Pictures paired with source code:
'''
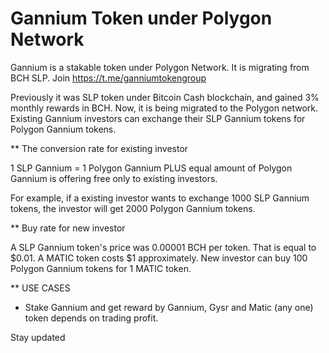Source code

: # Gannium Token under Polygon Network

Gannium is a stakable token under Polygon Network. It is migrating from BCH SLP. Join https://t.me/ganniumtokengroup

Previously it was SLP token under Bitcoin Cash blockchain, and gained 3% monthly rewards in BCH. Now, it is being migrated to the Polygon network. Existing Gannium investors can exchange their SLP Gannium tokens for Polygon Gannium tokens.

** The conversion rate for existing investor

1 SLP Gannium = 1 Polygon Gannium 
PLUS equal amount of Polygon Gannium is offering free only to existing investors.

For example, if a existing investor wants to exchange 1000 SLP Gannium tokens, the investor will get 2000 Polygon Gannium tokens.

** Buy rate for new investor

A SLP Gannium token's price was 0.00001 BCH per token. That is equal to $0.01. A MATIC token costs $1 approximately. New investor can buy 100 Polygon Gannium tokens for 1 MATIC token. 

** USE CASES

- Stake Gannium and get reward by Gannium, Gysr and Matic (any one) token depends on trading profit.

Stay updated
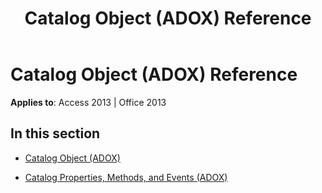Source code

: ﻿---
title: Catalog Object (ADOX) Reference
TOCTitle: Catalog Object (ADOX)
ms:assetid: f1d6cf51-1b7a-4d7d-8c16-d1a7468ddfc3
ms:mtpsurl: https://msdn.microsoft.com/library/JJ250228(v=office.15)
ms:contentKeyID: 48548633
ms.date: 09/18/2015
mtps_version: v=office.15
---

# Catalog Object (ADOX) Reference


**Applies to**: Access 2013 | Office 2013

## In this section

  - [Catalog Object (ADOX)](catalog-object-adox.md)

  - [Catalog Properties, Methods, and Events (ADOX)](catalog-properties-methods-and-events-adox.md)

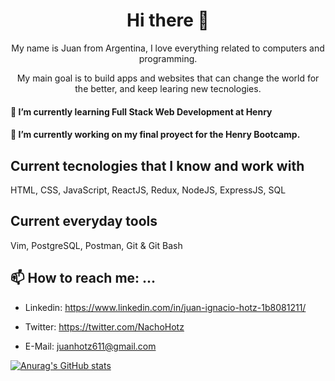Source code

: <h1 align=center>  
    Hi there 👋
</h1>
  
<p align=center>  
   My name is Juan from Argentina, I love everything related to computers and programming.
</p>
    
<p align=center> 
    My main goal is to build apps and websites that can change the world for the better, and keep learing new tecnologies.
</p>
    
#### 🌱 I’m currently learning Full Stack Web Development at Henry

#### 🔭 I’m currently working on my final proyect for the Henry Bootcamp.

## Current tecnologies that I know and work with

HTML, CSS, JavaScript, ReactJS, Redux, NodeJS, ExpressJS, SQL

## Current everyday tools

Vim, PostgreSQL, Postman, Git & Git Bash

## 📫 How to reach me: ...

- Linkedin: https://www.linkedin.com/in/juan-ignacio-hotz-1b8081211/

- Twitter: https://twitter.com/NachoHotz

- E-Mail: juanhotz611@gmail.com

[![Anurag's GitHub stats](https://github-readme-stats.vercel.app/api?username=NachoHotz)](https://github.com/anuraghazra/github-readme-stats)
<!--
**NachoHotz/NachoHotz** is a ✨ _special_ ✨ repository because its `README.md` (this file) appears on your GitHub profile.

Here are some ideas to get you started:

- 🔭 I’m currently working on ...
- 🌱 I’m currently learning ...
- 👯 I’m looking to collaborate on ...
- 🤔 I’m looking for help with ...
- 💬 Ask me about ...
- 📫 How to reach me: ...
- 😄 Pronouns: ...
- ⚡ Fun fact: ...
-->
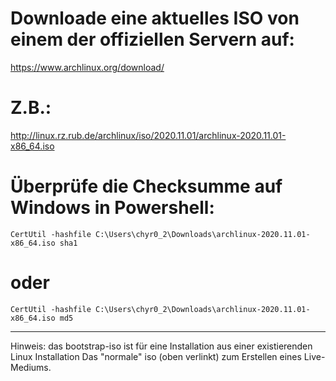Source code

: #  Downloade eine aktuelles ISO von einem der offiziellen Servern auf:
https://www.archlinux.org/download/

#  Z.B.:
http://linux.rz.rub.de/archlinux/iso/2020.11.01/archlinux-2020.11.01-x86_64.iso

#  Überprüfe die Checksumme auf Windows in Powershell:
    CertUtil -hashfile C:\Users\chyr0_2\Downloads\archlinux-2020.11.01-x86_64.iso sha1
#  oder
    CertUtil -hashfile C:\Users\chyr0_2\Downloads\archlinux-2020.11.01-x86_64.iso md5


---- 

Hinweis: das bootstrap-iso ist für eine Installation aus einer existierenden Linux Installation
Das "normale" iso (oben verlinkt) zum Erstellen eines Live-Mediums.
'''
* **TASK OBJECTIVE**:
Transcribe every entry exactly, omitting pictures.

* **WRITTEN RESPONSE**:
Source code

: # Gannium Token under Polygon Network

Gannium is a stakable token under Polygon Network. It is migrating from BCH SLP. Join https://t.me/ganniumtokengroup

Previously it was SLP token under Bitcoin Cash blockchain, and gained 3% monthly rewards in BCH. Now, it is being migrated to the Polygon network. Existing Gannium investors can exchange their SLP Gannium tokens for Polygon Gannium tokens.

** The conversion rate for existing investor

1 SLP Gannium = 1 Polygon Gannium 
PLUS equal amount of Polygon Gannium is offering free only to existing investors.

For example, if a existing investor wants to exchange 1000 SLP Gannium tokens, the investor will get 2000 Polygon Gannium tokens.

** Buy rate for new investor

A SLP Gannium token's price was 0.00001 BCH per token. That is equal to $0.01. A MATIC token costs $1 approximately. New investor can buy 100 Polygon Gannium tokens for 1 MATIC token. 

** USE CASES

- Stake Gannium and get reward by Gannium, Gysr and Matic (any one) token depends on trading profit.

Stay updated
Source code

: ﻿---
title: Catalog Object (ADOX) Reference
TOCTitle: Catalog Object (ADOX)
ms:assetid: f1d6cf51-1b7a-4d7d-8c16-d1a7468ddfc3
ms:mtpsurl: https://msdn.microsoft.com/library/JJ250228(v=office.15)
ms:contentKeyID: 48548633
ms.date: 09/18/2015
mtps_version: v=office.15
---

# Catalog Object (ADOX) Reference


**Applies to**: Access 2013 | Office 2013

## In this section

  - [Catalog Object (ADOX)](catalog-object-adox.md)

  - [Catalog Properties, Methods, and Events (ADOX)](catalog-properties-methods-and-events-adox.md)

Source code

: <h1 align=center>  
    Hi there 👋
</h1>
  
<p align=center>  
   My name is Juan from Argentina, I love everything related to computers and programming.
</p>
    
<p align=center> 
    My main goal is to build apps and websites that can change the world for the better, and keep learing new tecnologies.
</p>
    
#### 🌱 I’m currently learning Full Stack Web Development at Henry

#### 🔭 I’m currently working on my final proyect for the Henry Bootcamp.

## Current tecnologies that I know and work with

HTML, CSS, JavaScript, ReactJS, Redux, NodeJS, ExpressJS, SQL

## Current everyday tools

Vim, PostgreSQL, Postman, Git & Git Bash

## 📫 How to reach me: ...

- Linkedin: https://www.linkedin.com/in/juan-ignacio-hotz-1b8081211/

- Twitter: https://twitter.com/NachoHotz

- E-Mail: juanhotz611@gmail.com

[![Anurag's GitHub stats](https://github-readme-stats.vercel.app/api?username=NachoHotz)](https://github.com/anuraghazra/github-readme-stats)
<!--
**NachoHotz/NachoHotz** is a ✨ _special_ ✨ repository because its `README.md` (this file) appears on your GitHub profile.

Here are some ideas to get you started:

- 🔭 I’m currently working on ...
- 🌱 I’m currently learning ...
- 👯 I’m looking to collaborate on ...
- 🤔 I’m looking for help with ...
- 💬 Ask me about ...
- 📫 How to reach me: ...
- 😄 Pronouns: ...
- ⚡ Fun fact: ...
-->
Source code

: #  Downloade eine aktuelles ISO von einem der offiziellen Servern auf:
https://www.archlinux.org/download/

#  Z.B.:
http://linux.rz.rub.de/archlinux/iso/2020.11.01/archlinux-2020.11.01-x86_64.iso

#  Überprüfe die Checksumme auf Windows in Powershell:
    CertUtil -hashfile C:\Users\chyr0_2\Downloads\archlinux-2020.11.01-x86_64.iso sha1
#  oder
    CertUtil -hashfile C:\Users\chyr0_2\Downloads\archlinux-2020.11.01-x86_64.iso md5


---- 

Hinweis: das bootstrap-iso ist für eine Installation aus einer existierenden Linux Installation
Das "normale" iso (oben verlinkt) zum Erstellen eines Live-Mediums.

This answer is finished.